» Task item
When the word "Network" appears in a line of the data below, list that line.

Records from a collection:
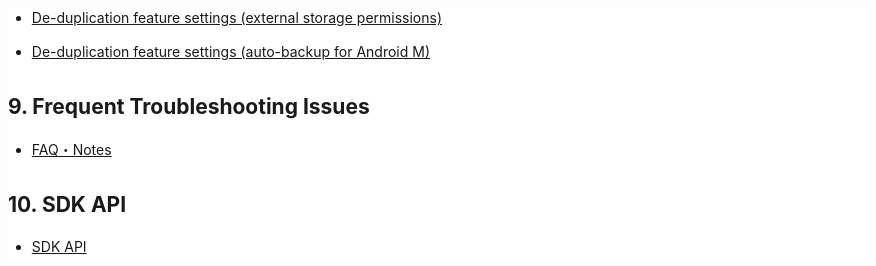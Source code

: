 * [De-duplication feature settings (external storage permissions)](./doc/external_storage/README.md)

* [De-duplication feature settings (auto-backup for Android M)](./doc/auto_backup/README.md)

<div id="trouble_shooting"></div>

## 9. Frequent Troubleshooting Issues

* [FAQ・Notes](./doc/trouble_shooting/README.md)

<div id="sdk_api"></div>

## 10. SDK API

* [SDK API](./doc/sdk_api/README.md)
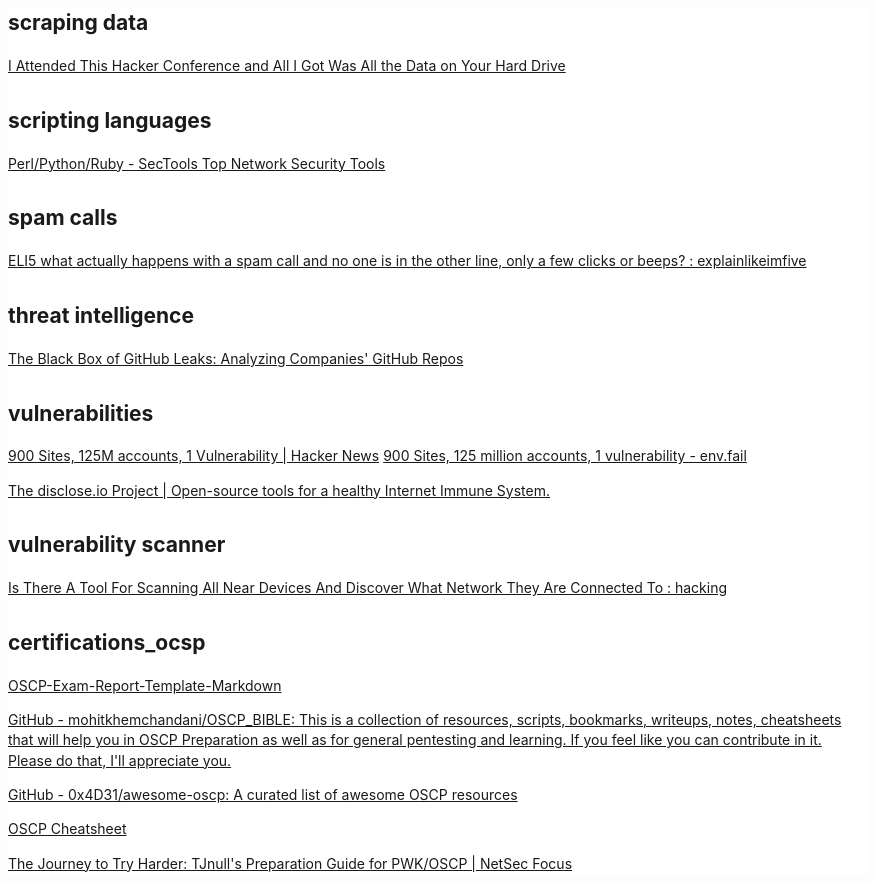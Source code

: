 ## scraping data

[I Attended This Hacker Conference and All I Got Was All the Data on Your Hard Drive](https://www.popsci.com/gear-gadgets/article/2005-04/i-attended-hacker-conference-and-all-i-got-was-all-data-your-hard-drive)

## scripting languages

[Perl/Python/Ruby - SecTools Top Network Security Tools](https://sectools.org/tool/perl-python)

## spam calls

[ELI5 what actually happens with a spam call and no one is in the other line, only a few clicks or beeps? : explainlikeimfive](https://old.reddit.com/r/explainlikeimfive/comments/wvvc4j/eli5_what_actually_happens_with_a_spam_call_and)

## threat intelligence

[The Black Box of GitHub Leaks: Analyzing Companies' GitHub Repos](https://socradar.io/the-black-box-of-github-leaks-analyzing-companies-github-repos/)

## vulnerabilities

[900 Sites, 125M accounts, 1 Vulnerability | Hacker News](https://news.ycombinator.com/item?id=39742422)
[900 Sites, 125 million accounts, 1 vulnerability - env.fail](https://env.fail/posts/firewreck-1/)

[The disclose.io Project | Open-source tools for a healthy Internet Immune System.](https://disclose.io/)

## vulnerability scanner

[Is There A Tool For Scanning All Near Devices And Discover What Network They Are Connected To : hacking](https://old.reddit.com/r/hacking/comments/pfqxt8/is_there_a_tool_for_scanning_all_near_devices_and)

## certifications_ocsp

[OSCP-Exam-Report-Template-Markdown](https://github.com/noraj/OSCP-Exam-Report-Template-Markdown)

[GitHub - mohitkhemchandani/OSCP_BIBLE: This is a collection of resources, scripts, bookmarks, writeups, notes, cheatsheets that will help you in OSCP Preparation as well as for general pentesting and learning. If you feel like you can contribute in it. Please do that, I'll appreciate you.](https://github.com/mohitkhemchandani/OSCP_BIBLE)

[GitHub - 0x4D31/awesome-oscp: A curated list of awesome OSCP resources](https://github.com/0x4D31/awesome-oscp)

[OSCP Cheatsheet](https://medium.com/oscp-cheatsheet/oscp-cheatsheet-6c80b9fa8d7e)

[The Journey to Try Harder: TJnull's Preparation Guide for PWK/OSCP | NetSec Focus](https://www.netsecfocus.com/oscp/2019/03/29/The_Journey_to_Try_Harder-_TJNulls_Preparation_Guide_for_PWK_OSCP.html)
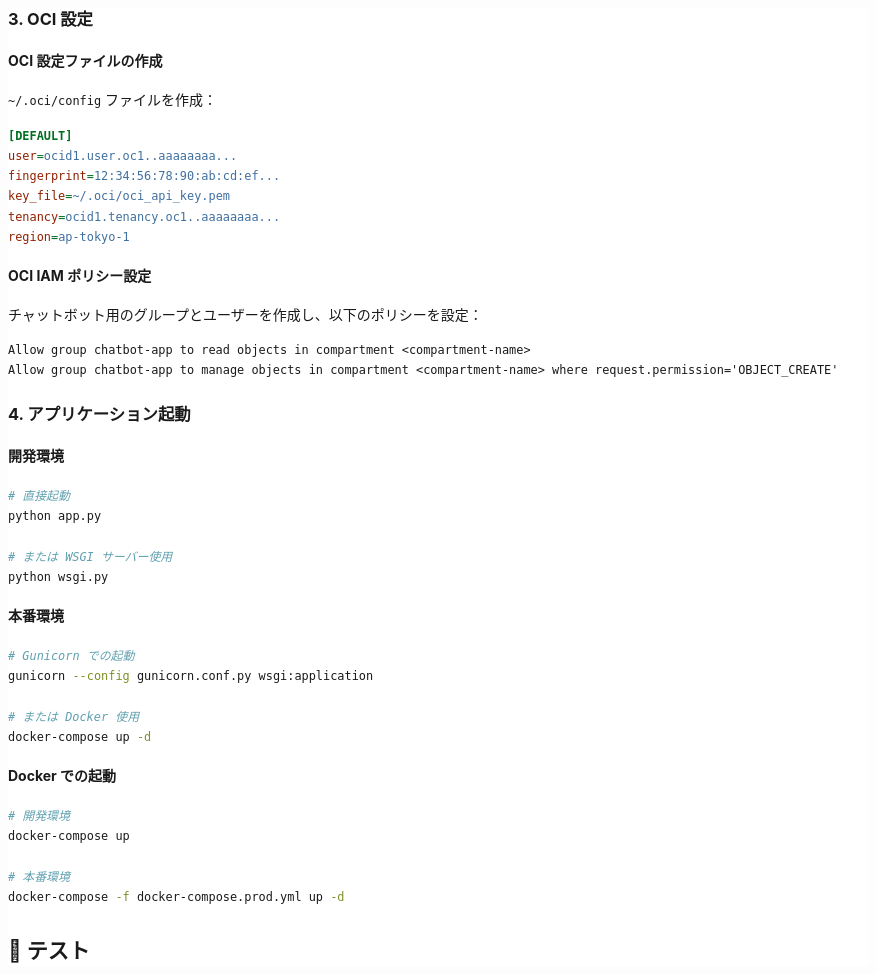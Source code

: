 ### 3. OCI 設定

#### OCI 設定ファイルの作成
`~/.oci/config` ファイルを作成：
```ini
[DEFAULT]
user=ocid1.user.oc1..aaaaaaaa...
fingerprint=12:34:56:78:90:ab:cd:ef...
key_file=~/.oci/oci_api_key.pem
tenancy=ocid1.tenancy.oc1..aaaaaaaa...
region=ap-tokyo-1
```

#### OCI IAM ポリシー設定
チャットボット用のグループとユーザーを作成し、以下のポリシーを設定：

```
Allow group chatbot-app to read objects in compartment <compartment-name>
Allow group chatbot-app to manage objects in compartment <compartment-name> where request.permission='OBJECT_CREATE'
```

### 4. アプリケーション起動

#### 開発環境
```bash
# 直接起動
python app.py

# または WSGI サーバー使用
python wsgi.py
```

#### 本番環境
```bash
# Gunicorn での起動
gunicorn --config gunicorn.conf.py wsgi:application

# または Docker 使用
docker-compose up -d
```

#### Docker での起動
```bash
# 開発環境
docker-compose up

# 本番環境
docker-compose -f docker-compose.prod.yml up -d
```

## 🧪 テスト
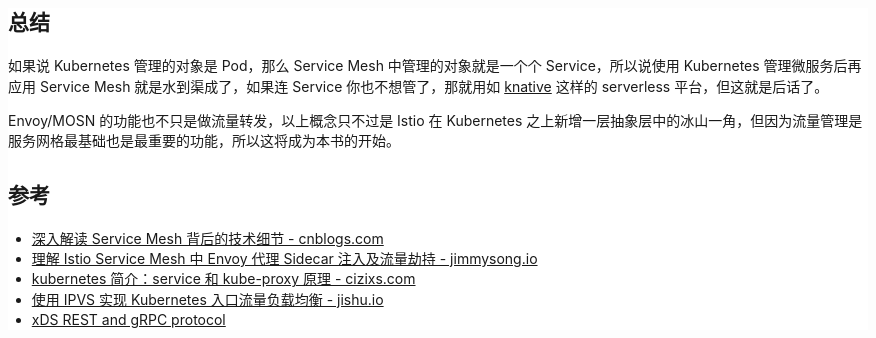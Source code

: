 ## 总结

如果说 Kubernetes 管理的对象是 Pod，那么 Service Mesh 中管理的对象就是一个个 Service，所以说使用 Kubernetes 管理微服务后再应用 Service Mesh 就是水到渠成了，如果连 Service 你也不想管了，那就用如 [knative](https://github.com/knative/) 这样的 serverless 平台，但这就是后话了。

Envoy/MOSN 的功能也不只是做流量转发，以上概念只不过是 Istio 在 Kubernetes 之上新增一层抽象层中的冰山一角，但因为流量管理是服务网格最基础也是最重要的功能，所以这将成为本书的开始。

## 参考

- [深入解读 Service Mesh 背后的技术细节 - cnblogs.com](https://www.cnblogs.com/163yun/p/8962278.html)
- [理解 Istio Service Mesh 中 Envoy 代理 Sidecar 注入及流量劫持 - jimmysong.io](https://jimmysong.io/blog/envoy-sidecar-injection-in-istio-service-mesh-deep-dive/)
- [kubernetes 简介：service 和 kube-proxy 原理 - cizixs.com](https://cizixs.com/2017/03/30/kubernetes-introduction-service-and-kube-proxy/)
- [使用 IPVS 实现 Kubernetes 入口流量负载均衡 - jishu.io](https://jishu.io/kubernetes/ipvs-loadbalancer-for-kubernetes/)
- [xDS REST and gRPC protocol](https://www.envoyproxy.io/docs/envoy/latest/api-docs/xds_protocol)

» The completed task
[Perl/Python/Ruby - SecTools Top Network Security Tools](https://sectools.org/tool/perl-python)
[Is There A Tool For Scanning All Near Devices And Discover What Network They Are Connected To : hacking](https://old.reddit.com/r/hacking/comments/pfqxt8/is_there_a_tool_for_scanning_all_near_devices_and)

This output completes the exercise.